Unplugged is the name of the hip-hop group that is the focus of this backstage drama, which is driven by several young men as they mature professionally and personally. Almost all the musical numbers are straight-ahead performances by the group. This action takes place on a center section of stage against brilliant, shimmering backgrounds (designed by Chad Talkington). Off to one side is the dressing room. From time to time, other locations are suggested " like when the stage transforms into a gay night club, featuring the glamorous Miss Imari (Stephon Guidry)
The group Unplugged is hot in several ways: musically, of course, but also commercially. In fact, it is the hottest new hip-hop act in the country. In the opening number, which is a medley of original songs, they get to show their stuff and get the audience in the mood. It's not long before complications threaten the fragile stability of this dream team. In the middle of the first number, Ray Ray (Christian Foster), one of singers, gives a troubled glance at the audience, then flees the stage. Later, we meet him lurking unhappily in the dressing room. The group's manager Clarence (Damany Cormier) bursts in and begins beseeching and berating him. Ray Ray admits he fled the stage because of a woman he spotted in the audience. She's not a stalker or heart throb gone sour. The woman is his mother (Donna King). She will be forbidden from the group's performances, Clarence assures. He adds a second theme to the narrative when he hugs Ray Ray with suggestive intimacy.

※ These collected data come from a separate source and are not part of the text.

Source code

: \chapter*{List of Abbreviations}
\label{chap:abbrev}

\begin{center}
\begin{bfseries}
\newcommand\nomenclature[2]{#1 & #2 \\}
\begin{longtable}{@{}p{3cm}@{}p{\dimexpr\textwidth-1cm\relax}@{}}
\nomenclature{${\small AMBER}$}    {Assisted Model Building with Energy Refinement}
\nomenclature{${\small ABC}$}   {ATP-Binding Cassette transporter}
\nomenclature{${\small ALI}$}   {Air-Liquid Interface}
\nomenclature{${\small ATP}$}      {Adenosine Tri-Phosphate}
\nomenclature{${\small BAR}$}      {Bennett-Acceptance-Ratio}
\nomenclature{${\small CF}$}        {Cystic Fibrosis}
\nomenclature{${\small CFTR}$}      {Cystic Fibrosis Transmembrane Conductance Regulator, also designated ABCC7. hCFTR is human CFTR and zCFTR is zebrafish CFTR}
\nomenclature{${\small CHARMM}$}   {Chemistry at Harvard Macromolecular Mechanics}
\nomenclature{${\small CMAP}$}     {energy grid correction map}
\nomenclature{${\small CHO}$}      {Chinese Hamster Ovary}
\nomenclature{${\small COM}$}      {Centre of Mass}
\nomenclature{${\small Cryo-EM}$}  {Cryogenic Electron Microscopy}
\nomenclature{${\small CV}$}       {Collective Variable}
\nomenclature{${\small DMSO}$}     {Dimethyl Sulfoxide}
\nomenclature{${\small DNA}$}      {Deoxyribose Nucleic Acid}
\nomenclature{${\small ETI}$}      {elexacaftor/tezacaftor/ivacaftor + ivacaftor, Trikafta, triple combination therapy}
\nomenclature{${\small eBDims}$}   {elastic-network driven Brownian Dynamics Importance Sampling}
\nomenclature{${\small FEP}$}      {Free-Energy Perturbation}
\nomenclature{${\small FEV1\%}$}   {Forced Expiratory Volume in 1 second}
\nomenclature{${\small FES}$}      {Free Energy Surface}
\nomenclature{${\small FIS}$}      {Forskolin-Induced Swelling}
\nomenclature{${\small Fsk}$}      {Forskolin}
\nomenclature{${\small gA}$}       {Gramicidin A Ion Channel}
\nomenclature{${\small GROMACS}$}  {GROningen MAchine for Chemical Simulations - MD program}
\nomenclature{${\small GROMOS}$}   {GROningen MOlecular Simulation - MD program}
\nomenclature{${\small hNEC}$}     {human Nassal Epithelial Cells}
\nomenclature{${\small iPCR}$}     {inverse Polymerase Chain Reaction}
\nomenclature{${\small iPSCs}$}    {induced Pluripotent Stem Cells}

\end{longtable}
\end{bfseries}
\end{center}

We've become accustomed to the idea of hip-hoppers and rappers as being street tough and smooth. We don't tend to think of them as having tormented childhoods or struggling with their sexual identity. Doctor Freud, of course, might have been suspicious of all that macho swagger and the dismissing of women as 'hos" " sex objects for hire. In any case, the guys in Unplugged are not scary. They're a likable, talented bunch. They live under the strict discipline of the manager, and they worry about keeping their career on track.
But what about this messy situation with Ray Ray's mom, for instance? She wants to see her boy, but he refuses to meet with her or even let her come to his concerts. It would seem like a virtual feeding frenzy for tabloid media. And what about the rumors of homosexuality floating around these matinee-idol-type pop stars who need the adoration of adolescent girls to push their latest release up the charts. It's the high price of celebrity, you might say. But on a more personal level, there are real sexual insecurities and jealousies to deal with. At any moment, the group could break up. One or two members could go off on their own, partly to spite the others.
These emotional storms are often engaging, but the aggregate is a bit long. The musical numbers are crucial to keeping the audience engaged and sympathetic. Some trimming and tightening wouldn't hurt the script.
The band members " Christian Foster, Alvin Green, Eric Williams and Leroy Jamal Stewart " do an excellent job. A bravo goes to Bean as well for continuing to produce challenging new productions.